Par un mémoire en défense, enregistré le 29 septembre 2025, la préfète de l’Ain conclut au rejet de la requête.
Elle soutient que les moyens soulevés par le requérant ne sont pas fondés.
Vu les autres pièces du dossier.
Vu :
– la convention européenne de sauvegarde des droits de l’homme et des libertés fondamentales ;
– le code de l’entrée et du séjour des étrangers et du droit d’asile ;
– le code de justice administrative.
La présidente de la formation de jugement a dispensé le rapporteur public, sur sa proposition, de prononcer des conclusions à l’audience.
Les parties ont été régulièrement averties du jour de l’audience.
Le rapport de Mme Dèche, présidente, a été entendu au cours de l’audience publique.
Les parties n’étaient ni présentes, ni représentées.
Considérant ce qui suit :
M. D… B…, ressortissant albanais né le 11 août 2000, déclare être entré régulièrement sur le territoire français le 9 décembre 2015. Le 8 juillet 2019, il a fait l’objet d’un refus de titre de séjour, assorti d’une obligation de quitter le territoire français dans un délai de trente jours.

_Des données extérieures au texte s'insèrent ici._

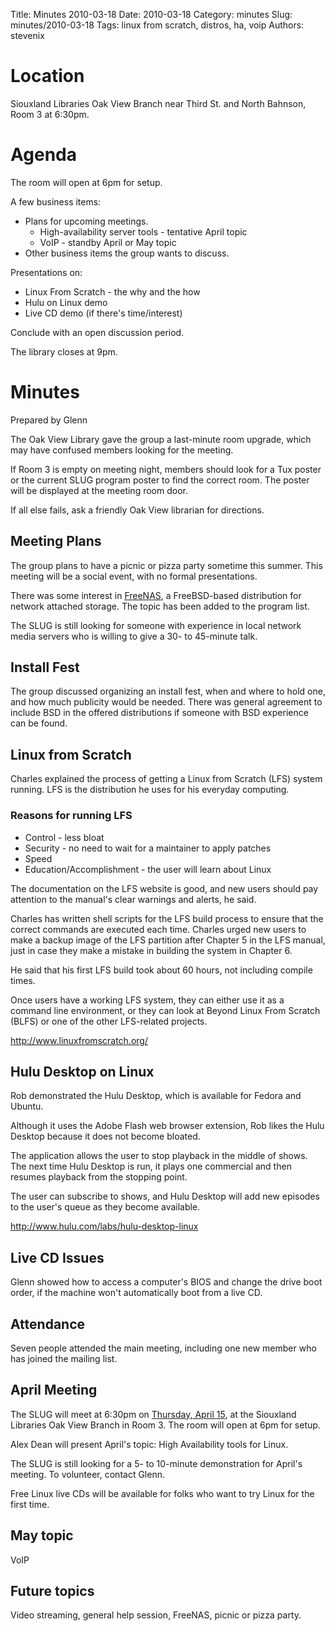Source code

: Title: Minutes 2010-03-18
Date: 2010-03-18
Category: minutes
Slug: minutes/2010-03-18
Tags: linux from scratch, distros, ha, voip
Authors: stevenix

Location
========

Siouxland Libraries Oak View Branch near Third St. and North Bahnson,
Room 3 at 6:30pm.

Agenda
======

The room will open at 6pm for setup.

A few business items:

*   Plans for upcoming meetings.
    *   High-availability server tools - tentative April topic
    *   VoIP - standby April or May topic
*   Other business items the group wants to discuss.

Presentations on:

*   Linux From Scratch - the why and the how
*   Hulu on Linux demo
*   Live CD demo (if there's time/interest)

Conclude with an open discussion period.

The library closes at 9pm.

Minutes
=======

Prepared by Glenn

The Oak View Library gave the group a last-minute room upgrade, which
may have confused members looking for the meeting.

If Room 3 is empty on meeting night, members should look for a Tux
poster or the current SLUG program poster to find the correct room. The
poster will be displayed at the meeting room door.

If all else fails, ask a friendly Oak View librarian for directions.

Meeting Plans
-------------

The group plans to have a picnic or pizza party sometime this summer.
This meeting will be a social event, with no formal presentations.

There was some interest in [FreeNAS](http://freenas.org/), a
FreeBSD-based distribution for network attached storage. The topic has
been added to the program list.

The SLUG is still looking for someone with experience in local network
media servers who is willing to give a 30- to 45-minute talk.

Install Fest
------------

<!-- PELICAN_BEGIN_SUMMARY -->
The group discussed organizing an install fest, when and where to hold
one, and how much publicity would be needed. There was general agreement
to include BSD in the offered distributions if someone with BSD
experience can be found.
<!-- PELICAN_END_SUMMARY -->

Linux from Scratch
------------------

Charles explained the process of getting a Linux from Scratch (LFS)
system running. LFS is the distribution he uses for his everyday
computing.

### Reasons for running LFS

*   Control - less bloat
*   Security - no need to wait for a maintainer to apply patches
*   Speed
*   Education/Accomplishment - the user will learn about Linux

The documentation on the LFS website is good, and new users should pay
attention to the manual's clear warnings and alerts, he said.

Charles has written shell scripts for the LFS build process to ensure
that the correct commands are executed each time. Charles urged new
users to make a backup image of the LFS partition after Chapter 5 in the
LFS manual, just in case they make a mistake in building the system in
Chapter 6.

He said that his first LFS build took about 60 hours, not including
compile times.

Once users have a working LFS system, they can either use it as a
command line environment, or they can look at Beyond Linux From Scratch
(BLFS) or one of the other LFS-related projects.

<http://www.linuxfromscratch.org/>

Hulu Desktop on Linux
---------------------

Rob demonstrated the Hulu Desktop, which is available for Fedora and
Ubuntu.

Although it uses the Adobe Flash web browser extension, Rob likes the
Hulu Desktop because it does not become bloated.

The application allows the user to stop playback in the middle of shows.
The next time Hulu Desktop is run, it plays one commercial and then
resumes playback from the stopping point.

The user can subscribe to shows, and Hulu Desktop will add new episodes
to the user's queue as they become available.

<http://www.hulu.com/labs/hulu-desktop-linux>

Live CD Issues
--------------

Glenn showed how to access a computer's BIOS and change the drive boot
order, if the machine won't automatically boot from a live CD.

Attendance
----------

Seven people attended the main meeting, including one new member who has
joined the mailing list.

April Meeting
-------------

The SLUG will meet at 6:30pm on [Thursday, April
15](Meetings:2010-04-15 "wikilink"), at the Siouxland Libraries Oak View
Branch in Room 3. The room will open at 6pm for setup.

Alex Dean will present April's topic: High Availability tools for Linux.

The SLUG is still looking for a 5- to 10-minute demonstration for
April's meeting. To volunteer, contact Glenn.

Free Linux live CDs will be available for folks who want to try Linux
for the first time.

May topic
---------

VoIP

Future topics
-------------

Video streaming, general help session, FreeNAS, picnic or pizza party.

Par les décisions attaquées du 28 juillet 2025, la préfète de l’Ain lui a fait obligation de quitter le territoire français sans délai, a fixé le pays de renvoi et a prononcé à son encontre une interdiction de retour sur le territoire français d’une durée d’un an.
Sur la décision portant obligation de quitter le territoire français :
En premier lieu, Mme A… C…, adjointe à la cheffe du bureau de l’éloignement et du contentieux, disposait d’une délégation de signature consentie par arrêté du 17 juin 2025 publié le même jour au recueil des actes administratifs spécial de la préfecture de l’Ain pour signer, en cas d’absence ou d’empêchement de MM. Nathanaël Boisson et Romain Manigand et de Mme F… E…, les mesures d’éloignement. Il ne ressort pas des pièces du dossier que ces derniers n’aient pas été absents ou empêchés à la date du 28 juillet 2025. Il suit de là que le moyen tiré de l’incompétence du signataire de la décision attaquée doit être écarté.

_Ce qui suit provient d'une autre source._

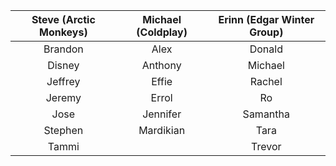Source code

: | **Steve (Arctic Monkeys)** | **Michael (Coldplay)**  | **Erinn (Edgar Winter Group)**   |
|:-------:|:---------:|:---------:|
| Brandon | Alex      | Donald    |
| Disney  | Anthony   | Michael   |
| Jeffrey | Effie     | Rachel    |
| Jeremy  | Errol     | Ro        |
| Jose    | Jennifer  | Samantha  |
| Stephen | Mardikian | Tara      |
| Tammi   |           | Trevor    |
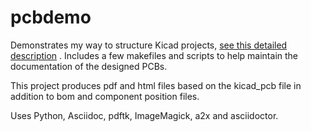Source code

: # pcbdemo
Demonstrates my way to structure Kicad projects, [see this detailed description](https://github.com) . Includes a few makefiles and scripts to help maintain the documentation of the designed PCBs.

This project produces pdf and html files based on the kicad_pcb file in addition to bom and component position files.

Uses Python, Asciidoc, pdftk, ImageMagick, a2x and asciidoctor.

En deuxième lieu, aux termes de l’article L. 613-1 du code de l’entrée et du séjour des étrangers et du droit d’asile : « La décision portant obligation de quitter le territoire français est motivée (…) ».
La décision attaquée vise les textes dont elle fait application, notamment le 3° de l’article L. 611-1 du code de l’entrée et du séjour des étrangers et du droit d’asile, et précise les considérations de fait qui en constituent le fondement. Si le requérant conteste l’appréciation portée par la préfète de l’Ain sur sa vie privée et familiale, cette argumentation concerne le bien-fondé de la décision contestée et non sa motivation. Par suite, le moyen tiré de l’insuffisance de motivation doit être écarté.

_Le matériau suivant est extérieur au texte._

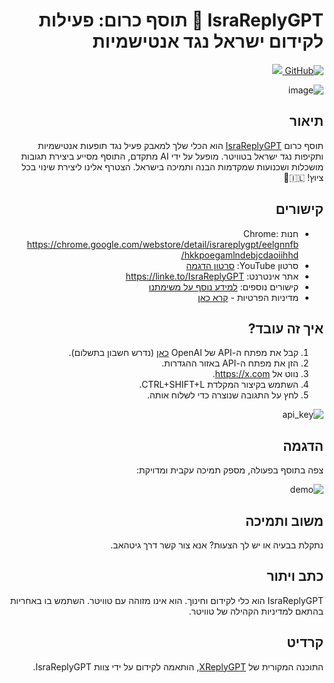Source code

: <div dir="rtl">

<p align='center'>
    <h1>IsraReplyGPT 📢 תוסף כרום: פעילות לקידום ישראל נגד אנטישמיות</h1>
    <a href="https://github.com/TheSnowGuru/IsraReplyGPT/blob/main/LICENSE">
        <img alt="GitHub" src="https://img.shields.io/github/license/marcolivierbouch/XReplyGPT">
    </a>
    <a href="https://discord.gg/HXduBWpd3U">
        <img src="https://img.shields.io/badge/הצטרף_ל-Discord-blue.svg"/>
    </a>
</p>

![image](https://github.com/TheSnowGuru/IsraReplyGPT/assets/5313475/6fdef3bc-a479-4e55-987d-4776bb79aee7)
## תיאור
תוסף כרום [IsraReplyGPT](https://chrome.google.com/webstore/detail/israreplygpt/eelgnnfbhkkpoegamlndebjcdaoiihhd) הוא הכלי שלך למאבק פעיל נגד תופעות אנטישמיות ותקיפות נגד ישראל בטוויטר. מופעל על ידי AI מתקדם, התוסף מסייע ביצירת תגובות מושכלות ושכנועות שמקדמות הבנה ותמיכה בישראל. הצטרף אלינו ליצירת שינוי בכל ציוץ! 🇮🇱🌟

## קישורים
- חנות Chrome: https://chrome.google.com/webstore/detail/israreplygpt/eelgnnfbhkkpoegamlndebjcdaoiihhd/
- סרטון YouTube: [סרטון הדגמה](https://linke.to/IsraReplyGPT)
- אתר אינטרנט: https://linke.to/IsraReplyGPT
- קישורים נוספים: [למידע נוסף על משימתנו](https://linke.to/IsraReplyGPT)
- מדיניות הפרטיות - [קרא כאן](https://docs.google.com/document/d/1-0j2NJLGu-5LMA-4PSNVRjfiqBzUq0nLjFJbuPoCUHA/edit?usp=sharing)

## איך זה עובד?
1. קבל את מפתח ה-API של OpenAI [כאן](https://platform.openai.com/account/api-keys) (נדרש חשבון בתשלום).
2. הזן את מפתח ה-API באזור ההגדרות.
3. נווט אל https://x.com.
4. השתמש בקיצור המקלדת CTRL+SHIFT+L.
5. לחץ על התגובה שנוצרה כדי לשלוח אותה.

![api_key](./chrome_img/generate_api_key.gif)

## הדגמה
צפה בתוסף בפעולה, מספק תמיכה עקבית ומדויקת:

![demo](./chrome_img/demo.gif)

## משוב ותמיכה
נתקלת בבעיה או יש לך הצעות? אנא צור קשר דרך גיטהאב.

## כתב ויתור
IsraReplyGPT הוא כלי לקידום וחינוך. הוא אינו מזוהה עם טוויטר. השתמש בו באחריות בהתאם למדיניות הקהילה של טוויטר.

## קרדיט
התוכנה המקורית של [XReplyGPT](xreplygpt.com), הותאמה לקידום על ידי צוות IsraReplyGPT.

</div>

En troisième lieu, aux termes de l’article 8 de la convention européenne de sauvegarde des droits de l’homme et des libertés fondamentales : « 1. Toute personne a droit au respect de sa vie privée et familiale (…). / 2. Il ne peut y avoir ingérence d’une autorité publique dans l’exercice de ce droit que pour autant que cette ingérence est prévue par la loi et qu’elle constitue une mesure qui, dans une société démocratique, est nécessaire à la sécurité nationale, à la sûreté publique, au bien-être économique du pays, à la défense de l’ordre et à la prévention des infractions pénales, à la protection de la santé ou de la morale, ou à la protection des droits et libertés d’autrui ».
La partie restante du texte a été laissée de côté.